Einstein Case Classification (ECC) is part of the Service Cloud Einstein suite of products aimed at empowering your service agents, alongside Einstein Article Recommendations, Einstein Reply Recommendations, and Einstein Case Wrap-Up (ECC’s little cousin, coming out GA this Summer ’21 Release). ECC is included in base Enterprise Edition and Unlimited Edition licenses with some limitations.

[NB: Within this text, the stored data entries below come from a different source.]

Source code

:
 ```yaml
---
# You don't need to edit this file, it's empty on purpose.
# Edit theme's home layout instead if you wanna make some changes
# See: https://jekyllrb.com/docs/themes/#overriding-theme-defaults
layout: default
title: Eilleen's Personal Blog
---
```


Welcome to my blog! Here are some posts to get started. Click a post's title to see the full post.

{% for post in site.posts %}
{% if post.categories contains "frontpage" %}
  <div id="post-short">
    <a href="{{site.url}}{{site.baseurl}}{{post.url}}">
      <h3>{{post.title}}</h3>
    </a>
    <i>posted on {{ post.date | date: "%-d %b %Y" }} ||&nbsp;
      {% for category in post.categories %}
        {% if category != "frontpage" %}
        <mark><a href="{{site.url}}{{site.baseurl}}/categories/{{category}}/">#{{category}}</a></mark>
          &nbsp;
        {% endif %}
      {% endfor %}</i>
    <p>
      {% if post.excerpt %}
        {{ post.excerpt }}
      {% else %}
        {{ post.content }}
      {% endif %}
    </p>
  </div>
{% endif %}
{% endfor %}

By leveraging historical cases in your org, ECC builds a predictive model that’s used to recommend, pre-populate, or directly save field values for incoming cases. It saves your agents precious time, which they can then dedicate to helping customers resolve actual issues. ECC fast-tracks the triaging and routing steps of your response, greatly improving both agent productivity and the customer experience. With high volume, agent productivity gains add up quickly. One of our largest customers, for instance, reported 34,000 hours saved in four months!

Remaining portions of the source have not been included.